Wherever a picture appears, leave it out; set down everything else in the records exactly.

┄┄┄┄┄┄┄┄┄┄

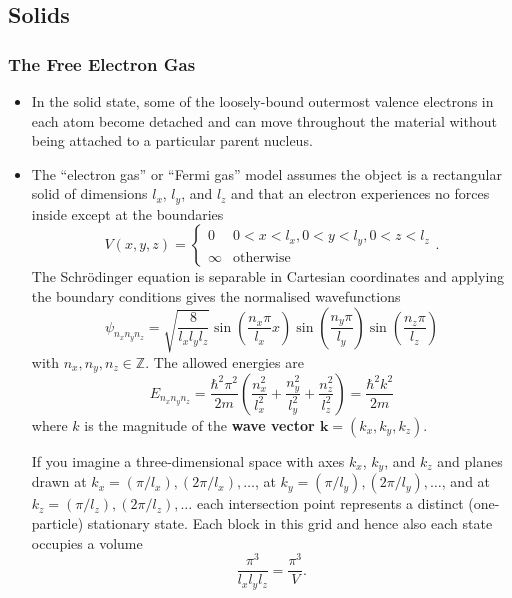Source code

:\documentclass{article}
\renewcommand{\vec}[1]{\boldsymbol{\mathbf{#1}}}
\begin{document}
\subsection{Solids}

\subsubsection{The Free Electron Gas}

\begin{itemize}
  \item In the solid state, some of the loosely-bound outermost valence electrons in each atom become detached and can move throughout the material without being attached to a particular parent nucleus.

  \item The ``electron gas'' or ``Fermi gas'' model assumes the object is a rectangular solid of dimensions $l_x$, $l_y$, and $l_z$ and that an electron experiences no forces inside except at the boundaries \[V(x, y, z) = \begin{cases}
            0      & 0 < x < l_x, 0 < y < l_y, 0 < z < l_z \\
            \infty & \text{otherwise}
          \end{cases}.\] The Schrödinger equation is separable in Cartesian coordinates and applying the boundary conditions gives the normalised wavefunctions \[\psi_{n_x n_y n_z} = \sqrt{\frac{8}{l_x l_y l_z}} \sin \left( \frac{n_x \pi}{l_x} x \right) \sin \left( \frac{n_y \pi}{l_y} \right) \sin \left( \frac{n_z \pi}{l_z} \right)\] with $n_x, n_y, n_z \in \mathbb{Z}$. The allowed energies are \[E_{n_x n_y n_z} = \frac{\hbar^2 \pi^2}{2 m} \left( \frac{n_x^2}{l_x^2} + \frac{n_y^2}{l_y^2} + \frac{n_z^2}{l_z^2} \right) = \frac{\hbar^2 k^2}{2 m}\] where $k$ is the magnitude of the \textbf{wave vector $\vec{k} = (k_x, k_y, k_z)$}.

        If you imagine a three-dimensional space with axes $k_x$, $k_y$, and $k_z$ and planes drawn at $k_x = (\pi / l_x), (2 \pi / l_x), \ldots$, at $k_y = (\pi / l_y), (2 \pi / l_y), \ldots$, and at $k_z = (\pi / l_z), (2 \pi / l_z), \ldots$ each intersection point represents a distinct (one-particle) stationary state. Each block in this grid and hence also each state occupies a volume \[\frac{\pi^3}{l_x l_y l_z} = \frac{\pi^3}{V}.\]


\end{itemize}
\end{document}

┄┄┄┄┄┄┄┄┄┄

◆ **Worked solution**
Source code

:\documentclass{article}
\renewcommand{\vec}[1]{\boldsymbol{\mathbf{#1}}}
\begin{document}
\subsection{Solids}

\subsubsection{The Free Electron Gas}

\begin{itemize}
  \item In the solid state, some of the loosely-bound outermost valence electrons in each atom become detached and can move throughout the material without being attached to a particular parent nucleus.

  \item The ``electron gas'' or ``Fermi gas'' model assumes the object is a rectangular solid of dimensions $l_x$, $l_y$, and $l_z$ and that an electron experiences no forces inside except at the boundaries \[V(x, y, z) = \begin{cases}
            0      & 0 < x < l_x, 0 < y < l_y, 0 < z < l_z \\
            \infty & \text{otherwise}
          \end{cases}.\] The Schrödinger equation is separable in Cartesian coordinates and applying the boundary conditions gives the normalised wavefunctions \[\psi_{n_x n_y n_z} = \sqrt{\frac{8}{l_x l_y l_z}} \sin \left( \frac{n_x \pi}{l_x} x \right) \sin \left( \frac{n_y \pi}{l_y} \right) \sin \left( \frac{n_z \pi}{l_z} \right)\] with $n_x, n_y, n_z \in \mathbb{Z}$. The allowed energies are \[E_{n_x n_y n_z} = \frac{\hbar^2 \pi^2}{2 m} \left( \frac{n_x^2}{l_x^2} + \frac{n_y^2}{l_y^2} + \frac{n_z^2}{l_z^2} \right) = \frac{\hbar^2 k^2}{2 m}\] where $k$ is the magnitude of the \textbf{wave vector $\vec{k} = (k_x, k_y, k_z)$}.

        If you imagine a three-dimensional space with axes $k_x$, $k_y$, and $k_z$ and planes drawn at $k_x = (\pi / l_x), (2 \pi / l_x), \ldots$, at $k_y = (\pi / l_y), (2 \pi / l_y), \ldots$, and at $k_z = (\pi / l_z), (2 \pi / l_z), \ldots$ each intersection point represents a distinct (one-particle) stationary state. Each block in this grid and hence also each state occupies a volume \[\frac{\pi^3}{l_x l_y l_z} = \frac{\pi^3}{V}.\]


\end{itemize}
\end{document}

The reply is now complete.